Why Safety Matters For Every Equestrian
Horses have long been used as a means of transportation. They have played important roles since the early history of mankind. The history of equestrian sports can be traced back to as early as 680 BC in the form of chariot races in ancient Olympic games. In modern history, equestrian sports became part of the official Olympic Games sports in the 1900s. While horseback riding or equestrianism is exciting and adrenaline-pumping, there are also inherent dangers that come with the activity. Risks of falling, head injury, and bodily harm present, which is why we discuss in further detail here why safety matters for every equestrian.
Danger Comes with Power and Speed
Horses are large and powerful animals that are capable of remarkable speed and power. They weigh at least 1,000 pounds, they can reach 6 feet tall or more and they have the capacity for reaching 35 miles-per-hour running speed. Most injuries happen during recreational riding, but they also happen in sporting events. The most common injuries associated with falling off a horse are concussions, fractures, bruises and abrasions, and internal injuries. Even when you are on the ground and near a horse, there is a possibility of being kicked, stepped on, or bumped by a horse. More importantly, being thrown off a horse carries the risk of severe injuries in the head, neck, and spine.
Safety Gears are Important
Whether you are a professional equestrian, an equine enthusiast, or an occasional horseback rider, wearing protective gear is a good practice that can save your life. The practice of wearing riding hats is among the most overlooked measures, especially during recreational or practice horseback rides. Remember that horses can be easily frightened and will react accordingly. Anything can happen whether you ride a horse for leisure, practice, or competition.
Closed shoes or riding boots should be worn to protect your feet if ever a horse steps on it. They also prevent the danger of your foot slipping through the stirrup and getting snagged. Gloves are also important to have a firmer grip on the reins, especially if you have sweaty hands. Proper attire like long pants or jeans and tucked in shirts should also be worn to prevent slipping or being snagged in the saddle.

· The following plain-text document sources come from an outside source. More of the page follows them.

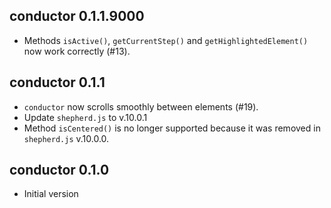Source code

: ## conductor 0.1.1.9000

- Methods `isActive()`, `getCurrentStep()` and `getHighlightedElement()` now work
  correctly (#13).

## conductor 0.1.1

- `conductor` now scrolls smoothly between elements (#19).
- Update `shepherd.js` to v.10.0.1
- Method `isCentered()` is no longer supported because it was removed in
  `shepherd.js` v.10.0.0.

## conductor 0.1.0

- Initial version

Pre-ride Precautions Can Keep You Safe
A preventive approach that can prevent horseback riding accidents is to inspect the riding areas regularly prior to riding the horse. This is important to ensure that there are no dangerous terrains, animals, or objects that can cause accidents during the ride.
Equipment checks should also be done, particularly the proper fitting and wearing of saddles and reins. Another important precaution you need to conduct is on the rider or yourself if you are the one riding – do not drink alcohol or use drugs when riding or working with horses.
Practicing Safe Approach Can Save Your Life
As mentioned earlier, horses can be easily spooked and will react violently, which causes most of the horse-related injuries. Be informed about the dangers associated with frightened horses and acquire knowledge and training to prevent such events or safely escape from dangerous situations. As a precaution, avoid sudden or unexpected movements, making loud or sudden noises, prevent the approach of other animals or insects and avoid camera flashes.
When you practice safety measures in all your horse rides, you are saving yourself from injuries. Horses can be reliable and enjoyable to ride if you keep safety first in mind. Sharing is caring, so share the safety knowledge you gained in handling horses to new horse riders and help spread the awareness of safety measures and defensive horseback riding.